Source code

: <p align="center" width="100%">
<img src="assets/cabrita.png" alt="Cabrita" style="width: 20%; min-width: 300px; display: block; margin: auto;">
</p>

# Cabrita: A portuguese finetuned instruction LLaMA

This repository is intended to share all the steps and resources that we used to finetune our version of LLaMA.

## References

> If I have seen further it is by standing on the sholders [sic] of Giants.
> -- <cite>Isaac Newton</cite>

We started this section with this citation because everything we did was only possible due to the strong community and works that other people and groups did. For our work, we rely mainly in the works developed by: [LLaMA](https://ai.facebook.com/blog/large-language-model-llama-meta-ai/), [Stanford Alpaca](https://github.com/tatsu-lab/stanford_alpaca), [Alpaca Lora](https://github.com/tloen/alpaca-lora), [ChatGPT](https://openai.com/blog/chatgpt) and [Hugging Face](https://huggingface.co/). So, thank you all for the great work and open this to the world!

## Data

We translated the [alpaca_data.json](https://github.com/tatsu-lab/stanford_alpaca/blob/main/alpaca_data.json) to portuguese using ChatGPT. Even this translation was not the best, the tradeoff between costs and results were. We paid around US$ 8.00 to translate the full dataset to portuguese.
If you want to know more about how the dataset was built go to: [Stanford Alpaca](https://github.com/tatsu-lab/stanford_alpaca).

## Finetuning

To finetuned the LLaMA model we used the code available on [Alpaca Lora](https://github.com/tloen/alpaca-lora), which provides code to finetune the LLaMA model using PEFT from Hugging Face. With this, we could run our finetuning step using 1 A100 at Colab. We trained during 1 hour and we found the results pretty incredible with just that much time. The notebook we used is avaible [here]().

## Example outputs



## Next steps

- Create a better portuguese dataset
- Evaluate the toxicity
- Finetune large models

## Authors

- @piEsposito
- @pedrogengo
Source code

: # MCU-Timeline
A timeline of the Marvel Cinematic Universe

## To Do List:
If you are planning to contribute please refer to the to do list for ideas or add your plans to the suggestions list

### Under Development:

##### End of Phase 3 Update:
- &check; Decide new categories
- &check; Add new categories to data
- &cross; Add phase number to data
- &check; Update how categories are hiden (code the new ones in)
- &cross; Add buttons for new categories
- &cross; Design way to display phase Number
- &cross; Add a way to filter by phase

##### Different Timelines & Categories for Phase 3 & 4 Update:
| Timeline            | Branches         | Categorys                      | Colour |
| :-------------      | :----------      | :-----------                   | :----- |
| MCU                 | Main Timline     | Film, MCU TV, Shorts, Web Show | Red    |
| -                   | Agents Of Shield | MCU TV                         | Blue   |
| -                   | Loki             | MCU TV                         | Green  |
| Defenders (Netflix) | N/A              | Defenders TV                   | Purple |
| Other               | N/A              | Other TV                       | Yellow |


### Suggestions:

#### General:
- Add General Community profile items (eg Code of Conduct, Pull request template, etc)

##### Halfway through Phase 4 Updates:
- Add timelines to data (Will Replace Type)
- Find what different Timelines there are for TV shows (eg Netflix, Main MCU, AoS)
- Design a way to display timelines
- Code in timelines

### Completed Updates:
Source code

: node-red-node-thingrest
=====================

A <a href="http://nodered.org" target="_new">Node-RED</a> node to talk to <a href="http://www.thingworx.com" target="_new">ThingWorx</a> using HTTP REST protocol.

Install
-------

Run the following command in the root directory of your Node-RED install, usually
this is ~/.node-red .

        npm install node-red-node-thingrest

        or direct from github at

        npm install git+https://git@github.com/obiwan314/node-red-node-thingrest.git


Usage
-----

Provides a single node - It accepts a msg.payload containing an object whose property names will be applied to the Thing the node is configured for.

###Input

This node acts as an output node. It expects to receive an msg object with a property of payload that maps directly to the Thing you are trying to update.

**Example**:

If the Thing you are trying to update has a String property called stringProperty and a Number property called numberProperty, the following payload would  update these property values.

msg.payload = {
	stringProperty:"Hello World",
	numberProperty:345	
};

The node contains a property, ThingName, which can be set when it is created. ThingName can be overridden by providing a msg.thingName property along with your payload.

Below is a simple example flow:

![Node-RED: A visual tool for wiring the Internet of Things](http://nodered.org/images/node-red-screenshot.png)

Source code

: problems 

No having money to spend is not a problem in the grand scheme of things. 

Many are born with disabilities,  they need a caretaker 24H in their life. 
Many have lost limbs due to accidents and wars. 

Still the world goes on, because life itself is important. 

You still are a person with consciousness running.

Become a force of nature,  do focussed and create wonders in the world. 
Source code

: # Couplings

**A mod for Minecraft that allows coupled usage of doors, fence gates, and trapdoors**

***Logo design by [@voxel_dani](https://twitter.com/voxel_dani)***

• _Exercise objective_
Count, and answer with the number only: how many lines of the data include the string "because"?

• _Response to this exercise_
2